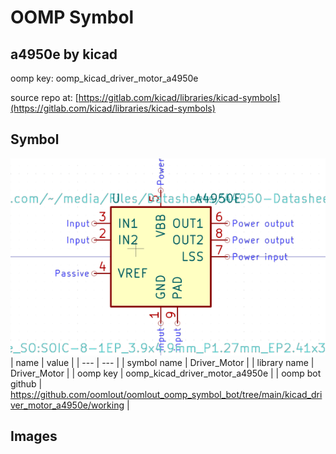 # OOMP Symbol  
## a4950e  by kicad  
  
oomp key: oomp_kicad_driver_motor_a4950e  
  
source repo at: [https://gitlab.com/kicad/libraries/kicad-symbols](https://gitlab.com/kicad/libraries/kicad-symbols)  
## Symbol  
  
[![working.png](working_600.png)](working.png)  
| name | value | 
| --- | --- | 
| symbol name | Driver_Motor | 
| library name | Driver_Motor | 
| oomp key | oomp_kicad_driver_motor_a4950e | 
| oomp bot github | https://github.com/oomlout/oomlout_oomp_symbol_bot/tree/main/kicad_driver_motor_a4950e/working | 
## Images  
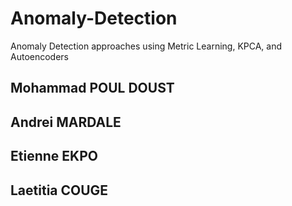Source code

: # Anomaly-Detection
Anomaly Detection approaches using Metric Learning, KPCA, and Autoencoders
## Mohammad POUL DOUST
## Andrei MARDALE
## Etienne EKPO
## Laetitia COUGE


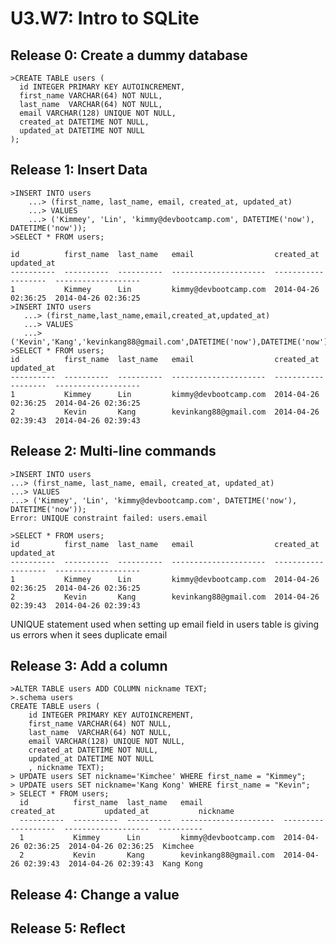 # U3.W7: Intro to SQLite

## Release 0: Create a dummy database
    >CREATE TABLE users (
      id INTEGER PRIMARY KEY AUTOINCREMENT,
      first_name VARCHAR(64) NOT NULL,
      last_name  VARCHAR(64) NOT NULL,
      email VARCHAR(128) UNIQUE NOT NULL,
      created_at DATETIME NOT NULL,
      updated_at DATETIME NOT NULL
    );

## Release 1: Insert Data 

    >INSERT INTO users
        ...> (first_name, last_name, email, created_at, updated_at)
        ...> VALUES
        ...> ('Kimmey', 'Lin', 'kimmy@devbootcamp.com', DATETIME('now'), DATETIME('now'));
    >SELECT * FROM users;

    id          first_name  last_name   email                  created_at           updated_at         
    ----------  ----------  ----------  ---------------------  -------------------  -------------------
    1           Kimmey      Lin         kimmy@devbootcamp.com  2014-04-26 02:36:25  2014-04-26 02:36:25
    >INSERT INTO users 
       ...> (first_name,last_name,email,created_at,updated_at)
       ...> VALUES
       ...> ('Kevin','Kang','kevinkang88@gmail.com',DATETIME('now'),DATETIME('now'));
    >SELECT * FROM users;
    id          first_name  last_name   email                  created_at           updated_at         
    ----------  ----------  ----------  ---------------------  -------------------  -------------------
    1           Kimmey      Lin         kimmy@devbootcamp.com  2014-04-26 02:36:25  2014-04-26 02:36:25
    2           Kevin       Kang        kevinkang88@gmail.com  2014-04-26 02:39:43  2014-04-26 02:39:43

## Release 2: Multi-line commands

    >INSERT INTO users
    ...> (first_name, last_name, email, created_at, updated_at)
    ...> VALUES
    ...> ('Kimmey', 'Lin', 'kimmy@devbootcamp.com', DATETIME('now'), DATETIME('now'));
    Error: UNIQUE constraint failed: users.email

    >SELECT * FROM users;
    id          first_name  last_name   email                  created_at           updated_at         
    ----------  ----------  ----------  ---------------------  -------------------  -------------------
    1           Kimmey      Lin         kimmy@devbootcamp.com  2014-04-26 02:36:25  2014-04-26 02:36:25
    2           Kevin       Kang        kevinkang88@gmail.com  2014-04-26 02:39:43  2014-04-26 02:39:43

UNIQUE statement used when setting up email field in users table is giving us errors when it sees duplicate email 

## Release 3: Add a column

    >ALTER TABLE users ADD COLUMN nickname TEXT;
    >.schema users
    CREATE TABLE users (
        id INTEGER PRIMARY KEY AUTOINCREMENT,
        first_name VARCHAR(64) NOT NULL,
        last_name  VARCHAR(64) NOT NULL,
        email VARCHAR(128) UNIQUE NOT NULL,
        created_at DATETIME NOT NULL,
        updated_at DATETIME NOT NULL
        , nickname TEXT);
    > UPDATE users SET nickname='Kimchee' WHERE first_name = "Kimmey";
    > UPDATE users SET nickname='Kang Kong' WHERE first_name = "Kevin";
    > SELECT * FROM users;
      id          first_name  last_name   email                  created_at           updated_at           nickname  
      ----------  ----------  ----------  ---------------------  -------------------  -------------------  ----------
      1           Kimmey      Lin         kimmy@devbootcamp.com  2014-04-26 02:36:25  2014-04-26 02:36:25  Kimchee   
      2           Kevin       Kang        kevinkang88@gmail.com  2014-04-26 02:39:43  2014-04-26 02:39:43  Kang Kong 

## Release 4: Change a value
<!-- paste your terminal output here -->

## Release 5: Reflect
<!-- Add your reflection here -->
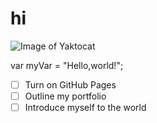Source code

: # hi

![Image of Yaktocat](https://octodex.github.com/images/yaktocat.png)

var myVar = "Hello,world!";

- [ ] Turn on GitHub Pages
- [ ] Outline my portfolio
- [ ] Introduce myself to the world
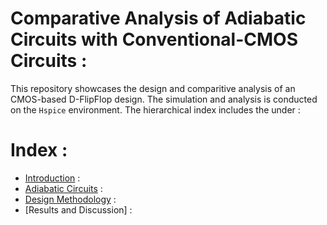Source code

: # Comparative Analysis of Adiabatic Circuits with Conventional-CMOS Circuits :

This repository showcases the design and comparitive analysis of an CMOS-based D-FlipFlop design. The simulation and analysis is conducted on the `Hspice` environment. The hierarchical index includes the under :

# Index : 

- [Introduction](Introduction.md) :
- [Adiabatic Circuits](Adiabatic_Circuits.md) :
- [Design Methodology](Design_Methodology.md) :
- [Results and Discussion] :




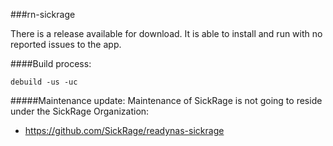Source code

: ###rn-sickrage


There is a release available for download. It is able to install and run with no reported issues to the app.




####Build process:

`debuild -us -uc`


#####Maintenance update:
Maintenance of SickRage is not going to reside under the SickRage Organization:
* https://github.com/SickRage/readynas-sickrage

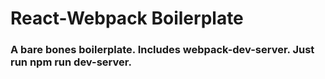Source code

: # React-Webpack Boilerplate

### A bare bones boilerplate. Includes webpack-dev-server. Just run npm run dev-server.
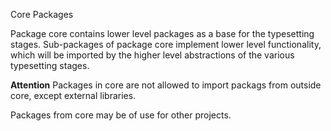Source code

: Core Packages

Package core contains lower level packages as a base for the typesetting stages.
Sub-packages of package core implement lower level functionality, which will be
imported by the higher level abstractions of the various typesetting stages.

**Attention** Packages in core are not allowed to import packags from outside core,
except external libraries.

Packages from core may be of use for other projects.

********************

Your task:
Once the pictures are set aside, repeat each entry exactly as it stands.

Output of the task:
 # OOMP Symbol  
## a4950e  by kicad  
  
oomp key: oomp_kicad_driver_motor_a4950e  
  
source repo at: [https://gitlab.com/kicad/libraries/kicad-symbols](https://gitlab.com/kicad/libraries/kicad-symbols)  
## Symbol  
  
[![working.png](working_600.png)](working.png)  
| name | value | 
| --- | --- | 
| symbol name | Driver_Motor | 
| library name | Driver_Motor | 
| oomp key | oomp_kicad_driver_motor_a4950e | 
| oomp bot github | https://github.com/oomlout/oomlout_oomp_symbol_bot/tree/main/kicad_driver_motor_a4950e/working | 
## Images  
Source code

: # Anomaly-Detection
Anomaly Detection approaches using Metric Learning, KPCA, and Autoencoders
## Mohammad POUL DOUST
## Andrei MARDALE
## Etienne EKPO
## Laetitia COUGE


 # U3.W7: Intro to SQLite

## Release 0: Create a dummy database
    >CREATE TABLE users (
      id INTEGER PRIMARY KEY AUTOINCREMENT,
      first_name VARCHAR(64) NOT NULL,
      last_name  VARCHAR(64) NOT NULL,
      email VARCHAR(128) UNIQUE NOT NULL,
      created_at DATETIME NOT NULL,
      updated_at DATETIME NOT NULL
    );

## Release 1: Insert Data 

    >INSERT INTO users
        ...> (first_name, last_name, email, created_at, updated_at)
        ...> VALUES
        ...> ('Kimmey', 'Lin', 'kimmy@devbootcamp.com', DATETIME('now'), DATETIME('now'));
    >SELECT * FROM users;

    id          first_name  last_name   email                  created_at           updated_at         
    ----------  ----------  ----------  ---------------------  -------------------  -------------------
    1           Kimmey      Lin         kimmy@devbootcamp.com  2014-04-26 02:36:25  2014-04-26 02:36:25
    >INSERT INTO users 
       ...> (first_name,last_name,email,created_at,updated_at)
       ...> VALUES
       ...> ('Kevin','Kang','kevinkang88@gmail.com',DATETIME('now'),DATETIME('now'));
    >SELECT * FROM users;
    id          first_name  last_name   email                  created_at           updated_at         
    ----------  ----------  ----------  ---------------------  -------------------  -------------------
    1           Kimmey      Lin         kimmy@devbootcamp.com  2014-04-26 02:36:25  2014-04-26 02:36:25
    2           Kevin       Kang        kevinkang88@gmail.com  2014-04-26 02:39:43  2014-04-26 02:39:43

## Release 2: Multi-line commands

    >INSERT INTO users
    ...> (first_name, last_name, email, created_at, updated_at)
    ...> VALUES
    ...> ('Kimmey', 'Lin', 'kimmy@devbootcamp.com', DATETIME('now'), DATETIME('now'));
    Error: UNIQUE constraint failed: users.email

    >SELECT * FROM users;
    id          first_name  last_name   email                  created_at           updated_at         
    ----------  ----------  ----------  ---------------------  -------------------  -------------------
    1           Kimmey      Lin         kimmy@devbootcamp.com  2014-04-26 02:36:25  2014-04-26 02:36:25
    2           Kevin       Kang        kevinkang88@gmail.com  2014-04-26 02:39:43  2014-04-26 02:39:43

UNIQUE statement used when setting up email field in users table is giving us errors when it sees duplicate email 

## Release 3: Add a column

    >ALTER TABLE users ADD COLUMN nickname TEXT;
    >.schema users
    CREATE TABLE users (
        id INTEGER PRIMARY KEY AUTOINCREMENT,
        first_name VARCHAR(64) NOT NULL,
        last_name  VARCHAR(64) NOT NULL,
        email VARCHAR(128) UNIQUE NOT NULL,
        created_at DATETIME NOT NULL,
        updated_at DATETIME NOT NULL
        , nickname TEXT);
    > UPDATE users SET nickname='Kimchee' WHERE first_name = "Kimmey";
    > UPDATE users SET nickname='Kang Kong' WHERE first_name = "Kevin";
    > SELECT * FROM users;
      id          first_name  last_name   email                  created_at           updated_at           nickname  
      ----------  ----------  ----------  ---------------------  -------------------  -------------------  ----------
      1           Kimmey      Lin         kimmy@devbootcamp.com  2014-04-26 02:36:25  2014-04-26 02:36:25  Kimchee   
      2           Kevin       Kang        kevinkang88@gmail.com  2014-04-26 02:39:43  2014-04-26 02:39:43  Kang Kong 

## Release 4: Change a value
<!-- paste your terminal output here -->

## Release 5: Reflect
<!-- Add your reflection here -->
Source code

: # hi

![Image of Yaktocat](https://octodex.github.com/images/yaktocat.png)

var myVar = "Hello,world!";

- [ ] Turn on GitHub Pages
- [ ] Outline my portfolio
- [ ] Introduce myself to the world
Source code

: # Comparative Analysis of Adiabatic Circuits with Conventional-CMOS Circuits :

This repository showcases the design and comparitive analysis of an CMOS-based D-FlipFlop design. The simulation and analysis is conducted on the `Hspice` environment. The hierarchical index includes the under :

# Index : 

- [Introduction](Introduction.md) :
- [Adiabatic Circuits](Adiabatic_Circuits.md) :
- [Design Methodology](Design_Methodology.md) :
- [Results and Discussion] :




Source code

: ###rn-sickrage


There is a release available for download. It is able to install and run with no reported issues to the app.




####Build process:

`debuild -us -uc`


#####Maintenance update:
Maintenance of SickRage is not going to reside under the SickRage Organization:
* https://github.com/SickRage/readynas-sickrage

Source code

: # React-Webpack Boilerplate

### A bare bones boilerplate. Includes webpack-dev-server. Just run npm run dev-server.
Source code

: Core Packages

Package core contains lower level packages as a base for the typesetting stages.
Sub-packages of package core implement lower level functionality, which will be
imported by the higher level abstractions of the various typesetting stages.

**Attention** Packages in core are not allowed to import packags from outside core,
except external libraries.

Packages from core may be of use for other projects.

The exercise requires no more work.